* PROBLEM: Nothing before the line containing "- Hat tip to [Microverse](https://www.microverse.org/)" should appear; please restate that line and every later line word for word through the end of the listing.

---+---

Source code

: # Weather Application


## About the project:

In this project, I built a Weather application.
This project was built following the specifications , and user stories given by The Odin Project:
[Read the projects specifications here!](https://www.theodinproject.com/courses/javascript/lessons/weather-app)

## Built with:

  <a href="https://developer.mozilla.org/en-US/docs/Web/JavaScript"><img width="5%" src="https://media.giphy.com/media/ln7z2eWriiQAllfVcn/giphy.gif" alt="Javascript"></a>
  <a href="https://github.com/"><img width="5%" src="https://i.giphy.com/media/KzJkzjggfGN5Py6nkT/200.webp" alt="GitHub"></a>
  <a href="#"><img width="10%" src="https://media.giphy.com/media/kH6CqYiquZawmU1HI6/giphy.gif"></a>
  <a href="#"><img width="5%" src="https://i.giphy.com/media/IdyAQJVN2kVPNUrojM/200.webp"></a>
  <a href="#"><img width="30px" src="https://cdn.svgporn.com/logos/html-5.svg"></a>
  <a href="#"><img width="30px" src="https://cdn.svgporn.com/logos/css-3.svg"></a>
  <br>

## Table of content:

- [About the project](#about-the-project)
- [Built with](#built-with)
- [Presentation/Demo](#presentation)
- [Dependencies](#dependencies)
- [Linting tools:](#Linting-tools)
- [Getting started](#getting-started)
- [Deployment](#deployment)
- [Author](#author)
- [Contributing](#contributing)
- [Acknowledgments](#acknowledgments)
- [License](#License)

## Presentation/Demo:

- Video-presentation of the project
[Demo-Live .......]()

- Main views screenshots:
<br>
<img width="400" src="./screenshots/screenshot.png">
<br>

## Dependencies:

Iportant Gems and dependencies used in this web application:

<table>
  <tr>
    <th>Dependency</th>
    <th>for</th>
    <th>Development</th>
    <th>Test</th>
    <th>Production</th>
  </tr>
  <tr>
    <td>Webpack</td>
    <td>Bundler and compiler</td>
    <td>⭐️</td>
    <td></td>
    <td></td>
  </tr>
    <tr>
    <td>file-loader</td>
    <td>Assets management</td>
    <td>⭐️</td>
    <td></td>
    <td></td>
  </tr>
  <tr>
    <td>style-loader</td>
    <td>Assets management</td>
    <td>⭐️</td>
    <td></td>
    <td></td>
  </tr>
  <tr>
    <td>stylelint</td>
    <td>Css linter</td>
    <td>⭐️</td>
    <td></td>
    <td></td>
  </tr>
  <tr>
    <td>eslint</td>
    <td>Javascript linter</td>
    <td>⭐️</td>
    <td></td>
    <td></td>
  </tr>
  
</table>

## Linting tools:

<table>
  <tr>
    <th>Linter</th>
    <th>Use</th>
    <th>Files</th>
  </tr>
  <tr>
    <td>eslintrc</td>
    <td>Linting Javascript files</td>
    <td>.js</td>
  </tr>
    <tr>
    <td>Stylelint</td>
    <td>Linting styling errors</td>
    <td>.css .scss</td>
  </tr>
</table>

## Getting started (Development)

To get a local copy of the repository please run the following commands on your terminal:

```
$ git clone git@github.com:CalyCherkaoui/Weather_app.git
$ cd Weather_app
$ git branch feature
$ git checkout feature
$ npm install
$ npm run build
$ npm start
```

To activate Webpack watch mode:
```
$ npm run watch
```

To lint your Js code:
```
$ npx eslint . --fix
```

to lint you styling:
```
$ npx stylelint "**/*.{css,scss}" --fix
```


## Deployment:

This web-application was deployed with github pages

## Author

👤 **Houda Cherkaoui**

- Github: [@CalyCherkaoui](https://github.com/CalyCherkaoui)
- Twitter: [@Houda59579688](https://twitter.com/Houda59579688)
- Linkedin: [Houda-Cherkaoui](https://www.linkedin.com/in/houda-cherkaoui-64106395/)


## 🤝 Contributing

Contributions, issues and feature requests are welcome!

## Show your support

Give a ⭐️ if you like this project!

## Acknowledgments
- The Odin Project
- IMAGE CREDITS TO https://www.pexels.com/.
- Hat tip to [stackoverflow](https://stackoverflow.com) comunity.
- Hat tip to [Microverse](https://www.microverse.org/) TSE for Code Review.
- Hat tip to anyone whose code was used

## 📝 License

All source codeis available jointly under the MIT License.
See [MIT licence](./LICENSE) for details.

---+---

* WORKED SOLUTION:
- Hat tip to [Microverse](https://www.microverse.org/) TSE for Code Review.
- Hat tip to anyone whose code was used

## 📝 License

All source codeis available jointly under the MIT License.
See [MIT licence](./LICENSE) for details.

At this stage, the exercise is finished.